Source texts of formatted documents
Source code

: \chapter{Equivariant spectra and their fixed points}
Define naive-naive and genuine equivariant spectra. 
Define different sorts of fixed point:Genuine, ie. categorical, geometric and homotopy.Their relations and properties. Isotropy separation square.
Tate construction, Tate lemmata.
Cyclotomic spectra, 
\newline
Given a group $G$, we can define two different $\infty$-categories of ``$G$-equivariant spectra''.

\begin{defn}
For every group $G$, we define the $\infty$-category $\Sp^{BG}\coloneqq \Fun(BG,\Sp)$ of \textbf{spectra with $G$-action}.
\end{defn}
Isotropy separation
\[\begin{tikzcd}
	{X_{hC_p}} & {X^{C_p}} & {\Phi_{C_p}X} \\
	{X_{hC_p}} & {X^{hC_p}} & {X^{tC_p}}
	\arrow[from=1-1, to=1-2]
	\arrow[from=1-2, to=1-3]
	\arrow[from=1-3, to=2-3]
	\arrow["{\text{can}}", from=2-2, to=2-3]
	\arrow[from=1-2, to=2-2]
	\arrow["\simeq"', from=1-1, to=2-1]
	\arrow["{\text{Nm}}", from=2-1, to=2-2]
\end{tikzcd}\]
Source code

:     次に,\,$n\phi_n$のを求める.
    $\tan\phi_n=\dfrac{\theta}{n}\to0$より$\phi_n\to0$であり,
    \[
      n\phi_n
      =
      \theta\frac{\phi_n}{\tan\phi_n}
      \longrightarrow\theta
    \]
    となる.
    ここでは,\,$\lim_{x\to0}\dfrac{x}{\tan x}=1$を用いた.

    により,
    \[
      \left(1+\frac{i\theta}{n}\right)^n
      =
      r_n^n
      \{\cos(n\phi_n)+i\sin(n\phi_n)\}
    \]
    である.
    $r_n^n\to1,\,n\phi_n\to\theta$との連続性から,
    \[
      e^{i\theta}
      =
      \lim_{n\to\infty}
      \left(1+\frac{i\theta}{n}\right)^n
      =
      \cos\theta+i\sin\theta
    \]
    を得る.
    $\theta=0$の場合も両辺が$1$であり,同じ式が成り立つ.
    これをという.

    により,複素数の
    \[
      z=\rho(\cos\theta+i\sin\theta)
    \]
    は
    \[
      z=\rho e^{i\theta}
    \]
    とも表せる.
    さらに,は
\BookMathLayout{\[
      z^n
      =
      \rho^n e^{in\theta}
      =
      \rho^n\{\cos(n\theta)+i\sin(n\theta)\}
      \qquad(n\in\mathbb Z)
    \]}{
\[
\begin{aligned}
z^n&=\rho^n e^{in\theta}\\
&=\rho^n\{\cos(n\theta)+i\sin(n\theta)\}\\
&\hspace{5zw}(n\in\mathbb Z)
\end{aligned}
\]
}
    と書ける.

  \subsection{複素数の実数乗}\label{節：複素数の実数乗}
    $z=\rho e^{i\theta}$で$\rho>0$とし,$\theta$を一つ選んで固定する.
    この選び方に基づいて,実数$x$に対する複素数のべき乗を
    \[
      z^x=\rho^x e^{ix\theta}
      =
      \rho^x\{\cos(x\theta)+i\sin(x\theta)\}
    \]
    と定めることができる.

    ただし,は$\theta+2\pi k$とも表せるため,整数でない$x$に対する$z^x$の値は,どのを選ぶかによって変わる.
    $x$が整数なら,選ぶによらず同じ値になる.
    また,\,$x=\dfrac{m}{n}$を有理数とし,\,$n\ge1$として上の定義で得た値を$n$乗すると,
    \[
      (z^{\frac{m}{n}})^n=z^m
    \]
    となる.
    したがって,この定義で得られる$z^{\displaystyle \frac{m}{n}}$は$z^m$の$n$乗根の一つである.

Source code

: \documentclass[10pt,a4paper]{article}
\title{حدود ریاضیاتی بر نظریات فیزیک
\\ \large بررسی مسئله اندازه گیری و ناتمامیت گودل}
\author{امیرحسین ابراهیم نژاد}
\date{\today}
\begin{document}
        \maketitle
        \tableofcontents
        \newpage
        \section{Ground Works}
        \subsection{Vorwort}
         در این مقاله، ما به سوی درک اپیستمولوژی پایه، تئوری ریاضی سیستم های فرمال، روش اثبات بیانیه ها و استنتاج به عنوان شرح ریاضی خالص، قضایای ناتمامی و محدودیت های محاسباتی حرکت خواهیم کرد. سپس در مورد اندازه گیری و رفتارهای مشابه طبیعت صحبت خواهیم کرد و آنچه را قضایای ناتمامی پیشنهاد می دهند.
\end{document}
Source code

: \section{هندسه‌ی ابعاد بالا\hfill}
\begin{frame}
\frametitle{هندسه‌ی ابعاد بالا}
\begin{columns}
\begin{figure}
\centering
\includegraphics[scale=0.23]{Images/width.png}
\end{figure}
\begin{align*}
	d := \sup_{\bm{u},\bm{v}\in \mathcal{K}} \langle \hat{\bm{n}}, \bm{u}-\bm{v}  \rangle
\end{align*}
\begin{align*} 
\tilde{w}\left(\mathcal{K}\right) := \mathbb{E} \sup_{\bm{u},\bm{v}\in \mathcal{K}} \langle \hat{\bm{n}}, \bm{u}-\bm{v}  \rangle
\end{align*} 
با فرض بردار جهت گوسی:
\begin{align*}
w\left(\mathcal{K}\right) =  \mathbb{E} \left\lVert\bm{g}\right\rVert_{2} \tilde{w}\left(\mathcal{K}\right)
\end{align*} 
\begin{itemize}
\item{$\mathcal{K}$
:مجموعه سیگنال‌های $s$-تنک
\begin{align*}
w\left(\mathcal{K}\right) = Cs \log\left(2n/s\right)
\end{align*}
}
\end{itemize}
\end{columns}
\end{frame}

• _WHAT NEEDS TO BE DONE_
Once you have read through the entries, say how many of their lines include the string "mathbb" and give nothing but that number.

• _EXERCISE ANSWER_
4